The next story was purely amusing to me and my troupe.
Last night, I took on the task of ordering and picking up dinner for the dragon team's semi-annual meeting. I hesitated as the emails came in, seeing if anyone else was going to volunteer and if it shouldn't be me who does it. Again even though I'm an adult, when we do go out to eat, I scrape by happily and unaware because they always order in Cantonese so I don't ever have to worry. Understandably there was already mutual support, as one of them started offering to help and explaining what we usually do. We figured I would go to Asian Garden or Dumpling Cafe and just get the type of things we always order. I went in early and decided to take the lean-on approach, yapping it up with the cashier and asking a million questions with the menu in hand for 20 minutes about recommendations. After all, they weren't busy at all being only 4:30 PM on a weekday, and the minute I opened the menu it dawned on me I had no idea what anything was in English. I'm also incredibly indecisive with any menu, generally. And the only thing I retain when my GK sisters order at dinners is when they say "something-something choy" or "bing soy" because those are the only two things I ever personally need on the table after every practice. So, I sat back like a 50's Ricky Ricardo, taking off my hat and inserting a toothpick into my mouth trying to get the best tips on the horse bets that day at the local dime diner.
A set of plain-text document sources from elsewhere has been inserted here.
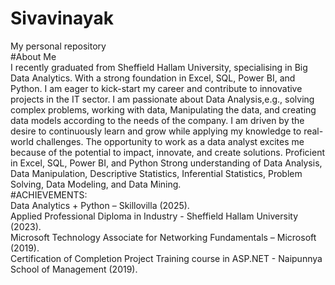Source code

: # Sivavinayak
My personal repository <br /> 
#About Me  <br /> 
I recently graduated from Sheffield Hallam University, specialising in Big Data Analytics. With a strong foundation in Excel, SQL, Power BI, and Python. I am eager to kick-start my career and contribute to innovative projects in the IT sector.
I am passionate about Data Analysis,e.g., solving complex problems, working with data, Manipulating the data, and creating data models according to the needs of the company. I am driven by the desire to continuously learn and grow while applying my knowledge to real-world challenges. The opportunity to work as a data analyst excites me because of the potential to impact, innovate, and create solutions.
Proficient in Excel, SQL, Power BI, and Python
Strong understanding of Data Analysis, Data Manipulation, Descriptive Statistics, Inferential Statistics, Problem Solving, Data Modeling, and Data Mining. <br /> 
#ACHIEVEMENTS: <br /> 
Data Analytics + Python – Skillovilla (2025). <br /> 
Applied Professional Diploma in Industry - Sheffield Hallam University (2023). <br /> 
Microsoft Technology Associate for Networking Fundamentals – Microsoft (2019). <br /> 
Certification of Completion Project Training course in ASP.NET - Naipunnya School of Management (2019). <br />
Of my own unnecessary accord, I had this inner need to impress, trying to get broad enough dishes that everyone would eat, but also not just go for Americanized basics just because I don't know what a single dish is actually called. Somehow I just ended up with something in between that and what I would eat. I ordered lo mein noodles, beef with scallion, pea pod steams, shrimp with tofu, and bitter melon. I struggled for five minutes with her about which vegetable had the long stems, and which ones were wider. We worked through that, and then I asked her a million questions about which fish comes in the metal plate with the fire underneath it with Sichuan peppers, and gave up on that as it didn't seem practical. Also, I tend to explain things like a caveman when I'm nervous.
"And the bitter melon dish."
"Yes, two orders of bitter melon. G21?" :points to it on menu:
"Umm...we don't have bitter..melon? Hang on." :looks for it on computer, calls over waiter:
They continue in Cantonese..he asks me, "Oh, bitter melon? Are you sure?"
"Yep, bitter melon."
"She wants bitter melon."
At this point I think we had all spit a rap verse on bitter melon together, and then she still looked confused even though he translated and pressed the button for her. And I'm not quite sure why choosing that dish got a hesitant reaction like I ordered the ghost chili special, as it was on the menu for a reason..right? But she was really nice and patient for this loopy, wild-haired woman stringing random dishes that don't even go together for ten people while trying to keep a budget.
I definitely went over it, in the end.